TASK DETAILS →
In the records below, some lines hold the word "myLfo". Copy each of those lines.

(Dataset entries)
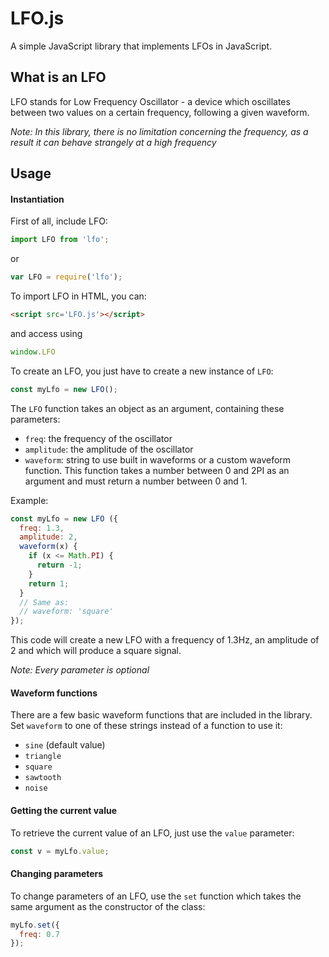 # LFO.js

A simple JavaScript library that implements LFOs in JavaScript.

## What is an LFO

LFO stands for Low Frequency Oscillator - a device which oscillates between two values on a certain frequency, following a given waveform.

*Note: In this library, there is no limitation concerning the frequency, as a result it can behave strangely at a high frequency*

## Usage

#### Instantiation

First of all, include LFO:

```JavaScript
import LFO from 'lfo';
```  
or  
```JavaScript
var LFO = require('lfo');
```

To import LFO in HTML, you can:  
```HTML
<script src='LFO.js'></script>
```  
and access using  
```JavaScript
window.LFO
```

To create an LFO, you just have to create a new instance of `LFO`:

```JavaScript
const myLfo = new LFO();
```

The `LFO` function takes an object as an argument, containing these parameters:

+ `freq`: the frequency of the oscillator
+ `amplitude`: the amplitude of the oscillator
+ `waveform`: string to use built in waveforms or a custom waveform function. This function takes a number between 0 and 2PI as an argument and must return a number between 0 and 1.

Example:

```JavaScript
const myLfo = new LFO ({
  freq: 1.3,
  amplitude: 2,
  waveform(x) {
    if (x <= Math.PI) {
      return -1;
    }
    return 1;
  }
  // Same as:
  // waveform: 'square'
});
```

This code will create a new LFO with a frequency of 1.3Hz, an amplitude of 2 and which will produce a square signal.

*Note: Every parameter is optional*

#### Waveform functions

There are a few basic waveform functions that are included in the library.  
Set `waveform` to one of these strings instead of a function to use it:

+ `sine` (default value)
+ `triangle`
+ `square`
+ `sawtooth`
+ `noise`

#### Getting the current value

To retrieve the current value of an LFO, just use the `value` parameter:

```JavaScript
const v = myLfo.value;
```

#### Changing parameters

To change parameters of an LFO, use the `set` function which takes the same argument as the constructor of the class:

```JavaScript
myLfo.set({
  freq: 0.7
});
```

PROBLEM SOLUTION →
const myLfo = new LFO();
const myLfo = new LFO ({
const v = myLfo.value;
myLfo.set({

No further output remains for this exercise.